New York Regulators Issue Three Milestone REV Orders, but More Work Remains

Three interlocking blocks of the Jenga-like tower that is New York’s utility regulatory reform moved forward last week with the issuance of three commission orders. 

The orders, part of the Reforming the Energy Vision docket, included the Value of Distributed Energy Resources, the Distributed System Implementation Plans, and the Interconnection Earnings Adjustment Mechanisms.

While all are notable milestones in the lengthy, multi-pronged proceeding, the latter two orders, which address grid planning and operations, fall short of the detailed blueprints needed to build the grid of the future.
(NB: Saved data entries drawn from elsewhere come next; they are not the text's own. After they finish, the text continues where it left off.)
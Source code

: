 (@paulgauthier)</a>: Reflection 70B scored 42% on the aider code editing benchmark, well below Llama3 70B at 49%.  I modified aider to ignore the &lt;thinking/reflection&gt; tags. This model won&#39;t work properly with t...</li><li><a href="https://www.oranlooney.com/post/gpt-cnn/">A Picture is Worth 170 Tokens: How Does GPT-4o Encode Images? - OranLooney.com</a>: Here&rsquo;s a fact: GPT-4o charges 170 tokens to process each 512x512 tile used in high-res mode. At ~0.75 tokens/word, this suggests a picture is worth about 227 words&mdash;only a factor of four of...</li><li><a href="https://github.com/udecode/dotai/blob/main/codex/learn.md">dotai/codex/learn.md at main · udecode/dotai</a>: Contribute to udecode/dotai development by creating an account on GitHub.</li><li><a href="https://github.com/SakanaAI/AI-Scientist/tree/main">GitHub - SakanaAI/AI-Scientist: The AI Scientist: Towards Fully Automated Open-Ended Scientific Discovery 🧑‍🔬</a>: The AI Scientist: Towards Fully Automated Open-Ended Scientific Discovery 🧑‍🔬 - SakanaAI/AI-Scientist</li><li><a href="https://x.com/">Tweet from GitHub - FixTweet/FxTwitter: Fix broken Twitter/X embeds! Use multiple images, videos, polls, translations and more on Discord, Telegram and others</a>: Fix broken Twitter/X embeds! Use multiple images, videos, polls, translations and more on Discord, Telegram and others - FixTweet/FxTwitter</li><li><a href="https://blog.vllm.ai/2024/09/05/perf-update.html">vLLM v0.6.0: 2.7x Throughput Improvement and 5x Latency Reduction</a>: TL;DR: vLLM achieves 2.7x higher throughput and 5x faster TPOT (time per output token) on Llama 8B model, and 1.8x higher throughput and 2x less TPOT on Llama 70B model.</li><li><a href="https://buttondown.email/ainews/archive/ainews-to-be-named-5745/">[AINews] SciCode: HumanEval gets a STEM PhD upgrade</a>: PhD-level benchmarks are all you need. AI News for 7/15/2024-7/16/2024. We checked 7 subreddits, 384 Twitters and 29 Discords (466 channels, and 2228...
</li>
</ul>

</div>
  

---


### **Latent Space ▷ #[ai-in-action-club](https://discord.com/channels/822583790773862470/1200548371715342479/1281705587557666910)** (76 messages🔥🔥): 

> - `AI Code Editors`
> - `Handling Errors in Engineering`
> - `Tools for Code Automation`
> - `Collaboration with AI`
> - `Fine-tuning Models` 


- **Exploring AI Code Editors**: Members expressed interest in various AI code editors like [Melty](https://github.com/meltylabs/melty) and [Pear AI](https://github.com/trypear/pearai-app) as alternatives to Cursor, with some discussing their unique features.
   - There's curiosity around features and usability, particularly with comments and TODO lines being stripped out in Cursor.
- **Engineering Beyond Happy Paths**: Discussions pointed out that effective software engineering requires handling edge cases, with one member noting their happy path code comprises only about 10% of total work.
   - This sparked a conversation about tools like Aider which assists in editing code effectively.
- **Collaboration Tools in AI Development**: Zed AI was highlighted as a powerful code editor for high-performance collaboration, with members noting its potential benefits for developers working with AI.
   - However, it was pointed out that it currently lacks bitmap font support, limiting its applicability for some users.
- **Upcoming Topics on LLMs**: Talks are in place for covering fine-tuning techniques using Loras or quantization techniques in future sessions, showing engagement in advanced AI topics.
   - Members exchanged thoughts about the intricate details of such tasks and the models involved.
As an active intervenor in the Distributed System Implementation Plan (DSIP) and Earnings Adjustment Mechanism (EAM) proceedings, the Interstate Renewable Energy Council offers a deeper dive and insight into why they matter.

Distributed System Implementation Plans

As set forth in Track 1 of the REV proceeding, the commission’s overarching goal is to “transition from the historic model of a unidirectional electric system serving inelastic demand, to a dynamic model of a grid that encompasses both sides of the utility meter and relies increasingly on distributed resources and dynamic load management.”
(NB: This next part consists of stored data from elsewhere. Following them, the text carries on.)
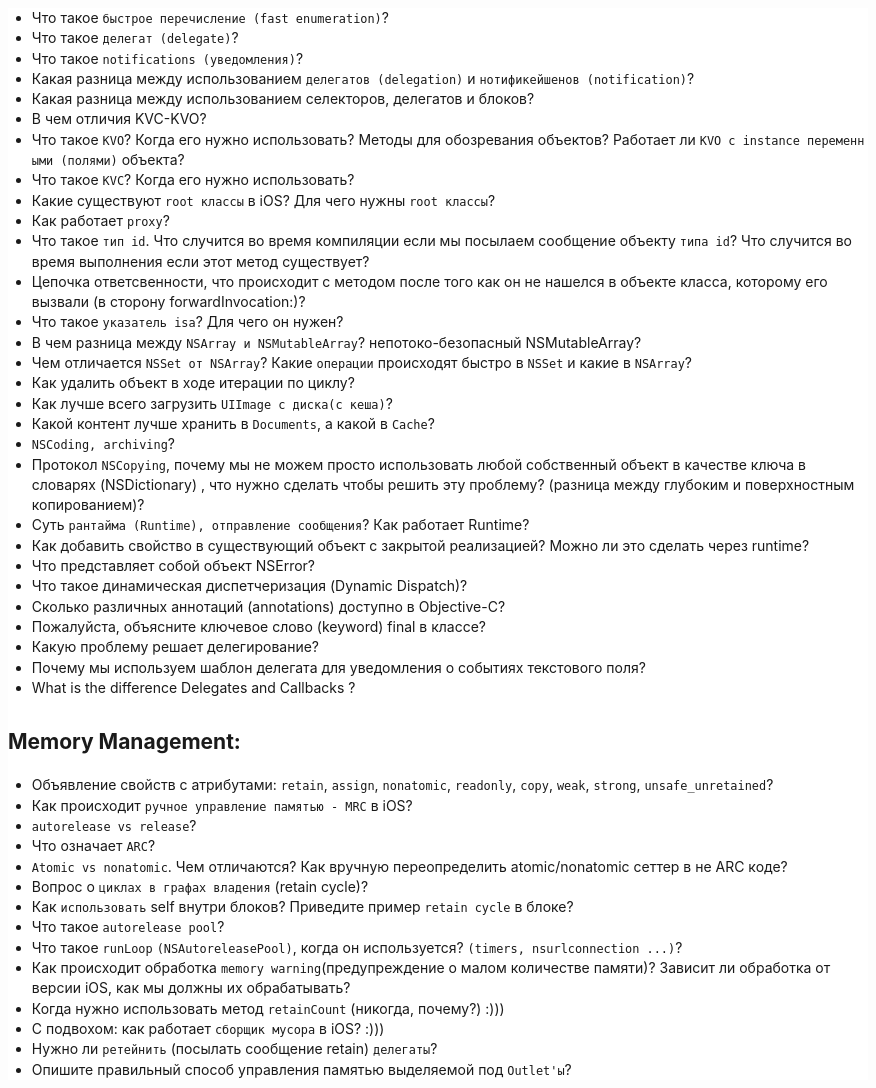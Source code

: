 - Что такое `быстрое перечисление (fast enumeration)`? 
- Что такое `делегат (delegate)`? 
- Что такое `notifications (уведомления)`?
- Какая разница между использованием `делегатов (delegation)` и `нотификейшенов (notification)`?
- Какая разница между использованием селекторов, делегатов и блоков?
- В чем отличия KVC-KVO?
- Что такое `KVO`? Когда его нужно использовать? Методы для обозревания объектов? Работает ли `KVO с instance переменными (полями)` объекта?
- Что такое `KVC`? Когда его нужно использовать?
- Какие существуют `root классы` в iOS? Для чего нужны `root классы`? 
- Как работает `proxy`?
- Что такое `тип id`. Что случится во время компиляции если мы посылаем сообщение объекту `типа id`? Что случится во время выполнения если этот метод существует?
- Цепочка ответсвенности, что происходит с методом после того как он не нашелся в объекте класса, которому его вызвали (в сторону forwardInvocation:)?
- Что такое `указатель isa`? Для чего он нужен?
- В чем разница между `NSArray и NSMutableArray`? непотоко-безопасный NSMutableArray?
- Чем отличается `NSSet от NSArray`? Какие `операции` происходят быстро в `NSSet` и какие в `NSArray`?
- Как удалить объект в ходе итерации по циклу?
- Как лучше всего загрузить `UIImage c диска(с кеша)`?
- Какой контент лучше хранить в `Documents`, а какой в `Cache`?
- `NSCoding, archiving`?
- Протокол `NSCopying`, почему мы не можем просто использовать любой собственный объект в качестве ключа в словарях (NSDictionary) , что нужно сделать чтобы решить эту проблему? (разница между глубоким и поверхностным копированием)?
- Суть `рантайма (Runtime), отправление сообщения`? Как работает Runtime?
- Как добавить свойство в существующий объект с закрытой реализацией? Можно ли это сделать через runtime?
- Что представляет собой объект NSError?
- Что такое динамическая диспетчеризация (Dynamic Dispatch)?
- Сколько различных аннотаций (annotations) доступно в Objective-C?
- Пожалуйста, объясните ключевое слово (keyword) final в классе?
- Какую проблему решает делегирование?
- Почему мы используем шаблон делегата для уведомления о событиях текстового поля?
- What is the difference Delegates and Callbacks ?


Memory Management:
------------------
- Объявление свойств c атрибутами: `retain`, `assign`, `nonatomic`, `readonly`, `copy`, `weak`, `strong`, `unsafe_unretained`?
- Как происходит `ручное управление памятью - MRC` в iOS?
- `autorelease vs release`?
- Что означает `ARC`?
- `Atomic vs nonatomic`. Чем отличаются? Как вручную переопределить atomic/nonatomic сеттер в не ARC коде?
- Вопрос о `циклах в графах владения` (retain cycle)? 
- Как `использовать` self внутри блоков? Приведите пример `retain cycle` в блоке?
- Что такое `autorelease pool`?
- Что такое `runLoop` `(NSAutoreleasePool)`, когда он используется? `(timers, nsurlconnection ...)`?
- Как происходит обработка `memory warning`(предупреждение о малом  количестве памяти)? Зависит ли обработка от версии iOS, как мы должны их обрабатывать?
- Когда нужно использовать метод `retainCount` (никогда, почему?) :)))
- С подвохом: как работает `сборщик мусора` в iOS? :)))
- Нужно ли `ретейнить` (посылать сообщение retain) `делегаты`?
- Опишите правильный способ управления памятью выделяемой под `Outlet'ы`?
The central vehicle to effectuate changes to improve the planning and operations of the grid was through the utilities’ DSIPs. The DSIPs are the utilities’ blueprints to determine how to plan for, manage and operate the grid with increasing penetrations of customer-sited distributed energy resources (DERs). 

The commission’s order on the DSIPs only touches on a few of the topics addressed in the proceeding and lacks more explicit guidance on the issues it did address. Across the board, additional detail is needed to better define what the DSIPs will do and how they will set forth changes to achieve the REV vision. We’ve observed the following.

Hosting capacity analyses: Hosting capacity analyses are the comprehensive modeling and mapping exercises used to assess how many DERs can be accommodated on the grid, down to the circuit level. Ideally, HCAs enable enhanced planning and operational capabilities of the grid, while also streamlining the interconnection of DERs on the grid to avoid costly, inefficient processes and projects. However, the latter outcomes are contingent upon the HCA methodology selected and its ability to provide accurate and actionable information. In order to assess the adequacy of the methodology, it needs to be clear how the HCA is intended to be used (i.e., defined use cases).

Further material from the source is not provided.